The method and the system for predicting the energy consumption of the electric automobile greatly improve the energy consumption prediction precision of the electric automobile under the actual running condition. Compared with the traditional method for simulating the energy consumption of the electric automobile by using the fixed working condition, the method has the advantages that the running characteristics of the electric automobile are extracted based on the historical running data of the electric automobile, the future running working condition of the automobile is predicted based on the current state of the automobile when the energy consumption is predicted, and the influence of running environment factors including environmental temperature, traffic conditions, driver driving behaviors and the like is fully considered, so that the energy consumption prediction model is ensured to have good precision in the practical application environment, and meanwhile, the energy consumption prediction precision of the electric automobile under the practical running working condition is improved. In addition, the nonlinear coupling relation between the complex working conditions and the energy consumption can be extracted and fitted on the basis that a large amount of vehicle historical driving data are used as training samples through experience learning and iterative optimization of machine learning, the accuracy is improved through iteration along with the continuously generated travel segments of the vehicles, and finally high-accuracy prediction of the electric vehicle under the actual working conditions is achieved.
The embodiments in the present description are described in a progressive manner, each embodiment focuses on differences from other embodiments, and the same and similar parts among the embodiments are referred to each other. For the system disclosed by the embodiment, the description is relatively simple because the system corresponds to the method disclosed by the embodiment, and the relevant points can be referred to the method part for description.

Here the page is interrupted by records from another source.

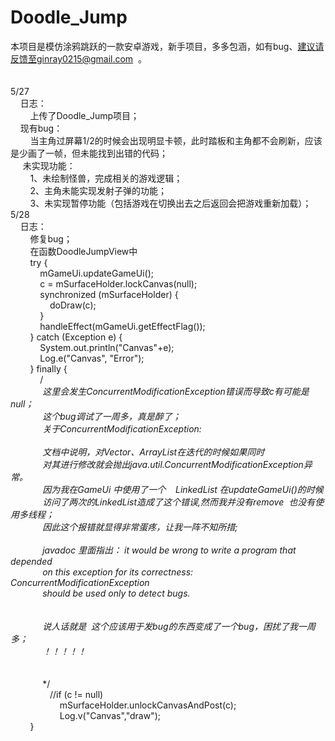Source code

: # Doodle_Jump<br />
本项目是模仿涂鸦跳跃的一款安卓游戏，新手项目，多多包涵，如有bug、建议请反馈至ginray0215@gmail.com&nbsp; 。<br />
<br />
<br />
5/27 <br />
&nbsp;&nbsp; &nbsp;日志：&nbsp;&nbsp; &nbsp;<br />
&nbsp;&nbsp; &nbsp;&nbsp;&nbsp; &nbsp;上传了Doodle_Jump项目；<br />
&nbsp;&nbsp; &nbsp;现有bug：<br />
&nbsp;&nbsp; &nbsp;&nbsp;&nbsp; &nbsp;当主角过屏幕1/2的时候会出现明显卡顿，此时踏板和主角都不会刷新，应该是少画了一帧，但未能找到出错的代码；<br />
&nbsp;&nbsp;&nbsp; &nbsp;未实现功能：<br />
&nbsp;&nbsp; &nbsp;&nbsp;&nbsp; &nbsp;1、未绘制怪兽，完成相关的游戏逻辑；<br />
&nbsp;&nbsp; &nbsp;&nbsp;&nbsp; &nbsp;2、主角未能实现发射子弹的功能；<br />
&nbsp;&nbsp; &nbsp;&nbsp;&nbsp; &nbsp;3、未实现暂停功能（包括游戏在切换出去之后返回会把游戏重新加载）；<br />
5/28<br />
&nbsp;&nbsp; &nbsp;日志：<br />
&nbsp;&nbsp; &nbsp;&nbsp;&nbsp; &nbsp;修复bug；<br />
&nbsp;&nbsp; &nbsp;&nbsp;&nbsp; &nbsp;在函数DoodleJumpView中<br />
&nbsp;&nbsp; &nbsp;&nbsp;&nbsp; &nbsp;try {<br />
&nbsp;&nbsp; &nbsp;&nbsp;&nbsp; &nbsp;&nbsp;&nbsp; &nbsp;mGameUi.updateGameUi();<br />
&nbsp;&nbsp; &nbsp;&nbsp;&nbsp; &nbsp;&nbsp;&nbsp; &nbsp;c = mSurfaceHolder.lockCanvas(null);<br />
&nbsp;&nbsp; &nbsp;&nbsp;&nbsp; &nbsp;&nbsp;&nbsp; &nbsp;synchronized (mSurfaceHolder) {<br />
&nbsp;&nbsp; &nbsp;&nbsp;&nbsp; &nbsp;&nbsp;&nbsp; &nbsp;&nbsp;&nbsp; &nbsp;doDraw(c);<br />
&nbsp;&nbsp; &nbsp;&nbsp;&nbsp; &nbsp;&nbsp;&nbsp; &nbsp;}<br />
&nbsp;&nbsp; &nbsp;&nbsp;&nbsp; &nbsp;&nbsp;&nbsp; &nbsp;handleEffect(mGameUi.getEffectFlag());<br />
&nbsp;&nbsp; &nbsp;&nbsp;&nbsp; &nbsp;} catch (Exception e) {<br />
&nbsp;&nbsp; &nbsp;&nbsp;&nbsp; &nbsp;&nbsp;&nbsp; &nbsp;System.out.println(&quot;Canvas&quot;+e);<br />
&nbsp;&nbsp; &nbsp;&nbsp;&nbsp; &nbsp;&nbsp;&nbsp; &nbsp;Log.e(&quot;Canvas&quot;, &quot;Error&quot;);<br />
&nbsp;&nbsp; &nbsp;&nbsp;&nbsp; &nbsp;} finally {<br />
&nbsp;&nbsp; &nbsp;&nbsp;&nbsp; &nbsp;&nbsp;&nbsp; &nbsp;/*<br />
&nbsp;&nbsp; &nbsp;&nbsp;&nbsp; &nbsp;&nbsp;&nbsp; &nbsp; 这里会发生ConcurrentModificationException错误而导致c有可能是null；<br />
&nbsp;&nbsp; &nbsp;&nbsp;&nbsp; &nbsp;&nbsp;&nbsp; &nbsp; 这个bug调试了一周多，真是醉了；<br />
&nbsp;&nbsp; &nbsp;&nbsp;&nbsp; &nbsp;&nbsp;&nbsp; &nbsp; 关于ConcurrentModificationException:<br />
<br />
&nbsp;&nbsp; &nbsp;&nbsp;&nbsp; &nbsp;&nbsp;&nbsp; &nbsp; 文档中说明，对Vector、ArrayList在迭代的时候如果同时<br />
&nbsp;&nbsp; &nbsp;&nbsp;&nbsp; &nbsp;&nbsp;&nbsp; &nbsp; 对其进行修改就会抛出java.util.ConcurrentModificationException异常。<br />
&nbsp;&nbsp; &nbsp;&nbsp;&nbsp; &nbsp;&nbsp;&nbsp; &nbsp; 因为我在GameUi 中使用了一个&nbsp;&nbsp; &nbsp;LinkedList 在updateGameUi()的时候<br />
&nbsp;&nbsp; &nbsp;&nbsp;&nbsp; &nbsp;&nbsp;&nbsp; &nbsp; 访问了两次的LinkedList造成了这个错误,然而我并没有remove&nbsp; 也没有使用多线程；<br />
&nbsp;&nbsp; &nbsp;&nbsp;&nbsp; &nbsp;&nbsp;&nbsp; &nbsp; 因此这个报错就显得非常蛋疼，让我一阵不知所措;<br />
<br />
&nbsp;&nbsp; &nbsp;&nbsp;&nbsp; &nbsp;&nbsp;&nbsp; &nbsp; javadoc 里面指出： it would be wrong to write a program that depended<br />
&nbsp;&nbsp; &nbsp;&nbsp;&nbsp; &nbsp;&nbsp;&nbsp; &nbsp; on this exception for its correctness: ConcurrentModificationException<br />
&nbsp;&nbsp; &nbsp;&nbsp;&nbsp; &nbsp;&nbsp;&nbsp; &nbsp; should be used only to detect bugs.<br />
<br />
<br />
&nbsp;&nbsp; &nbsp;&nbsp;&nbsp; &nbsp;&nbsp;&nbsp; &nbsp; 说人话就是&nbsp; 这个应该用于发bug的东西变成了一个bug，困扰了我一周多；<br />
&nbsp;&nbsp; &nbsp;&nbsp;&nbsp; &nbsp;&nbsp;&nbsp; &nbsp; ！！！！！<br />
<br />
<br />
&nbsp;&nbsp; &nbsp;&nbsp;&nbsp; &nbsp;&nbsp;&nbsp; &nbsp;* */<br />
&nbsp;&nbsp; &nbsp;&nbsp;&nbsp; &nbsp;&nbsp;&nbsp; &nbsp;&nbsp;&nbsp; &nbsp;//if (c != null)<br />
&nbsp;&nbsp; &nbsp;&nbsp;&nbsp; &nbsp;&nbsp;&nbsp; &nbsp;&nbsp;&nbsp; &nbsp;&nbsp;&nbsp; &nbsp;mSurfaceHolder.unlockCanvasAndPost(c);<br />
&nbsp;&nbsp; &nbsp;&nbsp;&nbsp; &nbsp;&nbsp;&nbsp; &nbsp;&nbsp;&nbsp; &nbsp;&nbsp;&nbsp; &nbsp;Log.v(&quot;Canvas&quot;,&quot;draw&quot;);<br />
&nbsp;&nbsp; &nbsp;&nbsp;&nbsp; &nbsp;}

The principles and embodiments of the present invention have been described herein using specific examples, which are provided only to help understand the method and the core concept of the present invention; meanwhile, for a person skilled in the art, according to the idea of the present invention, the specific embodiments and the application range may be changed. In view of the above, the present disclosure should not be construed as limiting the invention.

Claims (10)

1. An electric vehicle energy consumption prediction method is characterized by comprising the following steps:
acquiring historical driving data of the electric automobile;
segmenting the historical driving data to obtain stroke fragment data and dynamics fragment data; the travel segment data includes historical travel data of the electric vehicle during travel, and the dynamics segment data includes historical travel data of the electric vehicle during constant speed travel or acceleration travel;
working condition prediction is carried out on the electric automobile by utilizing the dynamics fragment data and a Markov-Monte Carlo method, so that working condition prediction data of the electric automobile are obtained;
acquiring driving characteristic parameters and energy consumption data of the travel segment data;
taking the driving characteristic parameters of the travel segment data as input, taking the energy consumption data as output, and establishing an energy consumption prediction model by using a machine learning method;
acquiring a driving characteristic parameter of the working condition prediction data;
and inputting the running characteristic parameters of the working condition prediction data into the established energy consumption prediction model to obtain an energy consumption prediction value.

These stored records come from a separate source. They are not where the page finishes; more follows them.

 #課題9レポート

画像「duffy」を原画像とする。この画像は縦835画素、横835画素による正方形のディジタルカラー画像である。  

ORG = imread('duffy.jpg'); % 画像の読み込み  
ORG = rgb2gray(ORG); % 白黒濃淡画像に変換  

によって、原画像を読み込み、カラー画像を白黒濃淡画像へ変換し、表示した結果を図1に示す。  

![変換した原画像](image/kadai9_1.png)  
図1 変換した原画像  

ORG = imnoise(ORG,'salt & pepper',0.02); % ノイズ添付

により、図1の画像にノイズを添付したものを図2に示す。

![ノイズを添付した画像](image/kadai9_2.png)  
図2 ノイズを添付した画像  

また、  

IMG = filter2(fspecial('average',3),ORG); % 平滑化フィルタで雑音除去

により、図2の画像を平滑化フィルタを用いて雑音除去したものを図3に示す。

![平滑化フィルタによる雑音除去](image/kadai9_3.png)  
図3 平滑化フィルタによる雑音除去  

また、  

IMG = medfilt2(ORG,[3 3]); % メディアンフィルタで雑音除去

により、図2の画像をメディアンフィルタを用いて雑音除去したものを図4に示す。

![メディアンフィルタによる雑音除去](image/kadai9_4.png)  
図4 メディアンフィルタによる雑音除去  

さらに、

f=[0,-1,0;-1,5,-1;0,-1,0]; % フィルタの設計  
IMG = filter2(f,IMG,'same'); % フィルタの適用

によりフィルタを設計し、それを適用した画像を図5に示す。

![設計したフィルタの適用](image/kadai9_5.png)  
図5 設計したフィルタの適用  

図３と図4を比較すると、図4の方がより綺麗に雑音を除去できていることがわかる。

2. The method for predicting energy consumption of an electric vehicle according to claim 1, wherein the predicting the operating conditions of the electric vehicle by using the dynamics segment data and the markov-monte carlo method to obtain the operating condition prediction data of the electric vehicle specifically comprises:
adding travel state markers to different travel states in the dynamics segment data using the average speed in the dynamics segment data;
calculating to obtain a driving state transition probability matrix of the electric automobile by using the time sequence of the dynamics fragment data and the driving state mark;
and predicting the working condition of the electric automobile by using a Monte Carlo simulation method, the driving state transition probability matrix and the driving state mark to obtain the working condition prediction data of the electric automobile.
3. The method for predicting energy consumption of an electric vehicle according to claim 2, wherein the step of calculating a driving state transition probability matrix of the electric vehicle by using the time sequence of the dynamics segment data and the driving state flag specifically comprises:
using the time sequence of the kinetic fragment data according to a formula
Figure FDA0002526354830000021
Calculating the transition probability of the driving state of the electric automobile from the driving state mark i to the driving state mark j; in the formula, pijRepresenting a transition probability; n is a radical ofijIndicating the number of events that transition from the driving state flag i to the driving state flag j;
and determining a driving state transition probability matrix of the electric automobile by using transition probabilities among all the driving state marks.
4. The method for predicting the energy consumption of the electric vehicle according to claim 2, wherein the predicting the working conditions of the electric vehicle by using the monte carlo simulation method, the driving state transition probability matrix and the driving state flag to obtain the working condition prediction data of the electric vehicle specifically comprises:
determining a driving state mark of the electric automobile at the next moment by utilizing a Monte Carlo simulation method and the driving state transition probability matrix;
determining historical driving data which are the same as the driving state mark at the next moment in the dynamics segment data to obtain predicted driving condition data;
acquiring the current running condition and the destination mileage length of the electric automobile;
splicing the predicted running condition data with the current running condition according to a time sequence to obtain the working condition predicted data of the electric automobile;
acquiring the mileage length of the working condition prediction data;
judging whether the mileage length of the working condition prediction data is smaller than the destination mileage length or not to obtain a first judgment result;
and if the first judgment result is yes, returning to the step of determining the driving state mark of the electric automobile at the next moment by using a Monte Carlo simulation method and the driving state transition probability matrix, and updating the working condition prediction data.
5. The method for predicting the energy consumption of the electric automobile according to claim 1, wherein the step of establishing an energy consumption prediction model by using a machine learning method by taking the driving characteristic parameters of the travel segment data as input and the energy consumption data as output specifically comprises the following steps:
training the driving characteristic parameters of the travel segment data and the energy consumption data by adopting a K-fold cross validation method and an extreme gradient lifting algorithm to obtain an energy consumption prediction initial model;
and optimizing the hyper-parameters of the energy consumption prediction initial model by adopting a grid search method to obtain an energy consumption prediction model.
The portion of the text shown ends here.